Child Slavery Remaining A Huge Crisis Across Latin America Shocks Rotarians
Even though child labor is something that we don’t want to think about, it has been a reality in South America for years now. As we can see from different statements in the Caribbean, there are more than five million working boys and girls who have a minimum age for employment, and they are still engaged in work.
The History Of Child Labor
The majority of children work in agriculture, but still, there are numerous high-risk sectors such as dumpsites, mining, fireworks manufacturing, domestic labor, and fishing. It is a controversial topic in the United States, but in South America, these events took place a long time ago.
In many countries, domestic labor is the second largest one where only children work, mostly girls. There are lots of programs that were implemented in South and Central America so that they can find a solution for this particular issue.
At the same time, we have to understand that there are lots of boys and girls who are very unfortunate, and while poor people suffer from a lack of social services and discrimination, they are the target group for action and research.
The worst form of child labor is sexual exploitation for commercial purposes, using children in wars and armed conflicts, trafficking of children for different kinds of labor and using kids for the drug trade.

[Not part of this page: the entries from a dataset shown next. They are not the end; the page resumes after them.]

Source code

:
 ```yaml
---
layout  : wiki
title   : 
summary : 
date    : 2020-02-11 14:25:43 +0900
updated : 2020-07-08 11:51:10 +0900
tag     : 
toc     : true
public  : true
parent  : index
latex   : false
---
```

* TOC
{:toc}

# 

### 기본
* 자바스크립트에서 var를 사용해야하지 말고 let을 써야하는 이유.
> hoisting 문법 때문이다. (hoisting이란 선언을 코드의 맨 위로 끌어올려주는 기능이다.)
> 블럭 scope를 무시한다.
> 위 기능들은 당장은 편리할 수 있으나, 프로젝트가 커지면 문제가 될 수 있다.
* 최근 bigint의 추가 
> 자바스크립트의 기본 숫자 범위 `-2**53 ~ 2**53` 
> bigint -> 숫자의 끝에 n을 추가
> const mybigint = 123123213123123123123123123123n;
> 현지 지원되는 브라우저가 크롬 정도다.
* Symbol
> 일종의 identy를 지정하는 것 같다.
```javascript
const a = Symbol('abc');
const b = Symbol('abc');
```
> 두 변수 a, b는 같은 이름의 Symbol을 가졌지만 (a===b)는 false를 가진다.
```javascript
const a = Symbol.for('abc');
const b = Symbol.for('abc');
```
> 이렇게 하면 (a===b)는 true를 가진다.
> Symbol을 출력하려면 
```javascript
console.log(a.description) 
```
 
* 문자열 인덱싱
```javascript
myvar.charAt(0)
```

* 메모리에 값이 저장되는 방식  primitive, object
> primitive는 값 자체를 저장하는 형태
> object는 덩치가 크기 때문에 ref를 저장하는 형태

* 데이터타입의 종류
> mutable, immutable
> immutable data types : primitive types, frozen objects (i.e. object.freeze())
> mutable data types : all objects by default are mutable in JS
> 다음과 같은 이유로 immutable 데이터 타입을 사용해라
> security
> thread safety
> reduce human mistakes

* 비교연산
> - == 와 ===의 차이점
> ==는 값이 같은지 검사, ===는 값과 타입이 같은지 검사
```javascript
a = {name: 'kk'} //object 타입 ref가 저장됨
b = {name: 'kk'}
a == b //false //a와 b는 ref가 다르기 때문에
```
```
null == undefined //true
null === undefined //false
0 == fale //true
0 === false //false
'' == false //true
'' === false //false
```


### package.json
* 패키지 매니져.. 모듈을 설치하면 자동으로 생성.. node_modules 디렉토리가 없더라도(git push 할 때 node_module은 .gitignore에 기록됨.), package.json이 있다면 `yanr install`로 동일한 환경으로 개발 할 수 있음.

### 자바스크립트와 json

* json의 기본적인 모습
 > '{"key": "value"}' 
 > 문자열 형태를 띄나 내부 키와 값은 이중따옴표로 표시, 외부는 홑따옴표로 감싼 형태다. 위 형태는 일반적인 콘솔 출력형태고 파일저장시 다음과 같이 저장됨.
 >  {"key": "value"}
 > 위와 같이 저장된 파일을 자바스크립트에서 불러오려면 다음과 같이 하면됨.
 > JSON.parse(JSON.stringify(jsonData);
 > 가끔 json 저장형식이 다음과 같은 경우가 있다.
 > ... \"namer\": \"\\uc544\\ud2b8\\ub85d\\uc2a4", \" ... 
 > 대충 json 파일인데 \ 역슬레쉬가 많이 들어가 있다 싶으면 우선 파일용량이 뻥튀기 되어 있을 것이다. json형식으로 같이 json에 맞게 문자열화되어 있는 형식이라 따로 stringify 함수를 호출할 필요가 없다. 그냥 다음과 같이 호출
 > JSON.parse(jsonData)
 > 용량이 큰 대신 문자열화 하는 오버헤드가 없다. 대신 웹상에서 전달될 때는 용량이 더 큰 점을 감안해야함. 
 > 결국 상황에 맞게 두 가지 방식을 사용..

The main problem is that people who are familiar with the society with their criminal activities have people in governments who try to establish a law that allows children to work. Because crime is organized and genuinely implemented in the system, it is challenging to fight it by any means necessary.
At the same time, we must mention that girls are more so at risk because they are much more vulnerable to social and cultural patriarchal norma and tradition in South America. Organizations such as Rotarians are trying to develop intervention models that will address all forms of child labor to ensure any legal framework that will increase national capacities and enforce them to stop these practices.
Bolivia Congress Legalized Minor Labor
However, in Bolivia’s Congress, child labor became legal, and that is a problem that we should consider. They loosened all the restrictions and passed the resolution, which means that today, everyone can hire a child for a small wage to work within legal forms.
Bolivia renewed the idea that the new child labor law will not approach to exploitation of the youth. In Bolivia, there are millions of children who work according to ILO (International Labor Organization). That number still decreased between 2008 and 2012 by 11%, and therefore, the Government decided to tackle this particular issue.
There are approximately 12.5 million children workers, and today, South America has the same amount of child labor as the Middle East, Europe, Asia and Africa put together. The Bolivian government and Congress stated that the legislation would help recognize the issue and prevent any problems and risks that could happen.
This particular law allows children that are ten years old to work, while recommended age is still 14 according to ILO. Bolivia legislation will also mirror other countries in South America such as Columbia, Brazil, Peru and Ecuador that created some advancement in reducing child labor.
Alvaro Garcia Linera, the Vice President of Bolivia, signed a bill that created an environment for child labor. There is a change where children can work starting at ten years old with their parents and under supervision until they reach 12 years. Child workers union provided support to this kind of legalization because they believe that it will prevent exploitation in Bolivia where millions of children already work.
In Brazil, on the other hand, the Statute of the Child and Adolescent declined and prohibited the work of children younger than 14.
However, they added amendments to raise the minimum working age to 16, and in 2008, they increased it to 18.
Columbia changed the minimum working age to 15 years old, while the children must find a job inspector who will approve the work based on difficulties.